WORK INSTRUCTION — Read the records and gather each line that includes "Rightarrow".

DATASET CONTENT —

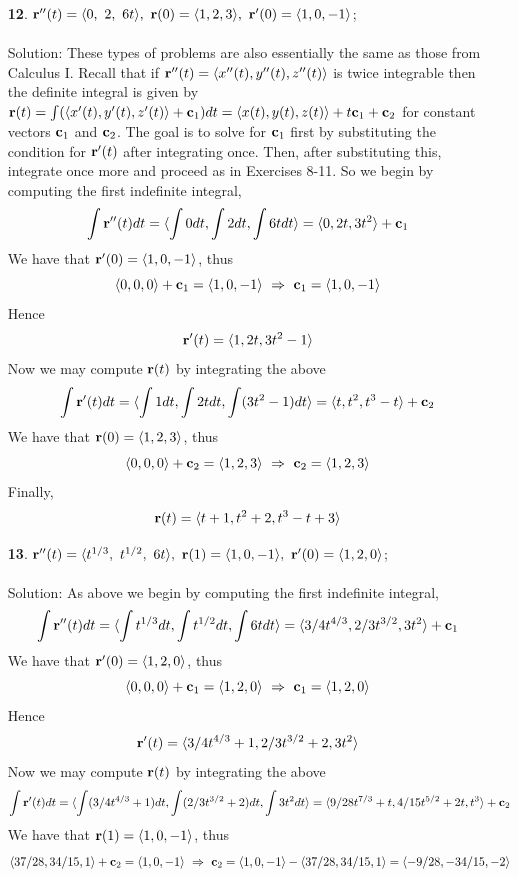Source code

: \documentclass[12pt]{amsbook}
\newcommand{\la}{\langle}
\newcommand{\ra}{\rangle}
\begin{document}
\begin{enumerate}
  \item[{\small\bf 12}.] ${\bf r}''(t)=\la 0 ,\ 2 ,\  6t \ra, \ {\bf r}(0)=\la 1,2,3 \ra, \ {\bf r}'(0)=\la 1,0,-1 \ra$;
  \\
  \\
  {\sc Solution}: These types of problems are also essentially the same as those from Calculus I. Recall that if ${\bf r}''(t)=\la x''(t),y''(t),z''(t) \ra$ is twice integrable then the definite integral is given by ${\bf r}(t)=\int (\la x'(t),y'(t),z'(t)\ra +{\bf c}_1) dt=\la x(t),y(t),z(t) \ra +t{\bf c}_1+{\bf c}_2$ for constant vectors ${\bf c}_1$ and ${\bf c}_2$. The goal is to solve for ${\bf c}_1$ first by substituting the condition for ${\bf r}'(t)$ after integrating once. Then, after substituting this, integrate once more and proceed as in Exercises 8-11. So we begin by computing the first indefinite integral,
  $$\int {\bf r}''(t)dt=\la \int 0 dt, \int 2dt, \int 6t dt\ra = \la 0,2t,3t^2 \ra +{\bf c}_1$$
  We have that ${\bf r}'(0)=\la 1,0,-1 \ra$, thus
  $$\la 0,0,0 \ra + {\bf c}_1= \la 1,0,-1 \ra \ \Rightarrow \ {\bf c}_1=\la 1,0,-1 \ra$$
  Hence
  $${\bf r}'(t)=\la 1,2t,3t^2-1 \ra$$
  Now we may compute ${\bf r}(t)$ by integrating the above
  $$\int {\bf r}'(t)dt= \la \int 1dt, \int 2t dt, \int (3t^2-1)dt \ra = \la t,t^2,t^3-t \ra + {\bf c}_2$$
  We have that ${\bf r}(0)=\la 1,2,3 \ra$, thus
  $$\la 0,0,0 \ra + {\bf c}_2= \la 1,2,3 \ra \ \Rightarrow \ {\bf c}_2=\la 1,2,3 \ra$$
  Finally,
  $${\bf r}(t)=\la t+1,t^2+2,t^3-t+3 \ra$$
  \item[{\small\bf 13}.] ${\bf r}''(t)=\la t^{1/3},\ t^{1/2},\ 6t \ra, \ {\bf r}(1)=\la 1,0,-1 \ra, \ {\bf r}'(0)=\la 1,2,0 \ra$;
  \\
  \\
  {\sc Solution}: As above we begin by computing the first indefinite integral,
  $$\int {\bf r}''(t)dt=\la \int t^{1/3} dt, \int t^{1/2}dt, \int 6t dt\ra = \la 3/4t^{4/3},2/3t^{3/2},3t^2 \ra +{\bf c}_1$$
  We have that ${\bf r}'(0)=\la 1,2,0 \ra$, thus
  $$\la 0,0,0 \ra + {\bf c}_1= \la 1,2,0 \ra \ \Rightarrow \ {\bf c}_1=\la 1,2,0 \ra$$
  Hence
  $${\bf r}'(t)=\la 3/4t^{4/3}+1,2/3t^{3/2}+2,3t^2 \ra$$
  Now we may compute ${\bf r}(t)$ by integrating the above
  $$\int {\bf r}'(t)dt= \la \int (3/4t^{4/3}+1)dt, \int (2/3t^{3/2}+2) dt, \int 3t^2dt \ra = \la 9/28t^{7/3}+t,4/15t^{5/2}+2t,t^3 \ra + {\bf c}_2$$
  We have that ${\bf r}(1)=\la 1,0,-1 \ra$, thus
  $$\la 37/28,34/15,1 \ra + {\bf c}_2= \la 1,0,-1 \ra \ \Rightarrow \ {\bf c}_2=\la 1,0,-1 \ra - \la 37/28,34/15,1\ra = \la -9/28, -34/15 , -2\ra$$

\end{enumerate}
\end{document}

RESULT FOR THIS EXERCISE —
  $$\la 0,0,0 \ra + {\bf c}_1= \la 1,0,-1 \ra \ \Rightarrow \ {\bf c}_1=\la 1,0,-1 \ra$$
  $$\la 0,0,0 \ra + {\bf c}_2= \la 1,2,3 \ra \ \Rightarrow \ {\bf c}_2=\la 1,2,3 \ra$$
  $$\la 0,0,0 \ra + {\bf c}_1= \la 1,2,0 \ra \ \Rightarrow \ {\bf c}_1=\la 1,2,0 \ra$$
  $$\la 37/28,34/15,1 \ra + {\bf c}_2= \la 1,0,-1 \ra \ \Rightarrow \ {\bf c}_2=\la 1,0,-1 \ra - \la 37/28,34/15,1\ra = \la -9/28, -34/15 , -2\ra$$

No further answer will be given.